ONE WRITER'S RELENTLESS JOURNEY

A charming, but bumpy recollection of a writer’s love of his work.

A memoir recounts a life of tribulations and wordsmithery.

Mach (The Invisible Twins, 2015, etc.) was a precocious youngster, and like so many authors, discovered his love of the written word through voracious reading. He wrote a novel before he even finished high school fashioned in Baroque style (he includes an excerpt), and despite his failure to publish it, a lifetime of devotion to the craft was sparked. Mach received an MBA from the Illinois Institute of Technology, and spent the bulk of his professional career as a market research analyst and business writer. He also tried his hand at several entrepreneurial ventures, and taught advertising and business writing at San Jose State University in California. He experienced some jolts of authorial success—in 1977 he was invited to join the well-regarded California Writer’s Club, and in 1981 he published an article that graced the cover of Writer’s Digest.
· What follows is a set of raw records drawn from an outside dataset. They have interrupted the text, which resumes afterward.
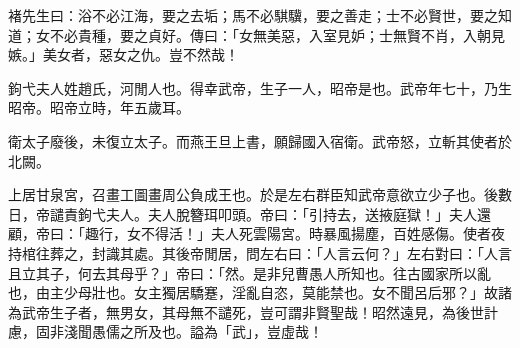 \begin{pinyinscope}
褚先生曰：浴不必江海，要之去垢；馬不必騏驥，要之善走；士不必賢世，要之知道；女不必貴種，要之貞好。傳曰：「女無美惡，入室見妒；士無賢不肖，入朝見嫉。」美女者，惡女之仇。豈不然哉！

鉤弋夫人姓趙氏，河閒人也。得幸武帝，生子一人，昭帝是也。武帝年七十，乃生昭帝。昭帝立時，年五歲耳。

衛太子廢後，未復立太子。而燕王旦上書，願歸國入宿衛。武帝怒，立斬其使者於北闕。

上居甘泉宮，召畫工圖畫周公負成王也。於是左右群臣知武帝意欲立少子也。後數日，帝譴責鉤弋夫人。夫人脫簪珥叩頭。帝曰：「引持去，送掖庭獄！」夫人還顧，帝曰：「趣行，女不得活！」夫人死雲陽宮。時暴風揚塵，百姓感傷。使者夜持棺往葬之，封識其處。其後帝閒居，問左右曰：「人言云何？」左右對曰：「人言且立其子，何去其母乎？」帝曰：「然。是非兒曹愚人所知也。往古國家所以亂也，由主少母壯也。女主獨居驕蹇，淫亂自恣，莫能禁也。女不聞呂后邪？」故諸為武帝生子者，無男女，其母無不譴死，豈可謂非賢聖哉！昭然遠見，為後世計慮，固非淺聞愚儒之所及也。謚為「武」，豈虛哉！


\end{pinyinscope}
He trudged through a period of troubles that lasted for nearly 10 years, grappling with serious financial challenges, a cancer scare, his inability to publish a novel he was proud of, and problems finding employment (at one point, he donned a Santa Claus outfit for money). He clashed with a business partner (he briefly owned and operated an ice cream business), and was sued for a substantial sum. All the while, Mach discusses his experiences as creative fodder for future writing, always mining his life for inspiration. His prospects eventually improved, and he found both solace and guidance in religion, not to mention some success as an indie author. This is a quirky and sometimes meandering remembrance, and bears the stamp of a business writer; Mach loves to include bullet-pointed lists cataloging everything from his personal trials to the market research projects he’s written. Mach, a prolific author, lists and excerpts his own work liberally. Unfortunately, the writing, especially for an author’s recollection, is uneven at best. Mach recalls teaching a writing seminar: “I showed attendees how to open up their creative channels so they can come up with methods for sparking new ways to thinking about their writing—whether it be a novel, article, or advertising copy.” In addition, Mach’s account is too idiosyncratic and personal to be of universal import; its primary value will be to those who know and love him.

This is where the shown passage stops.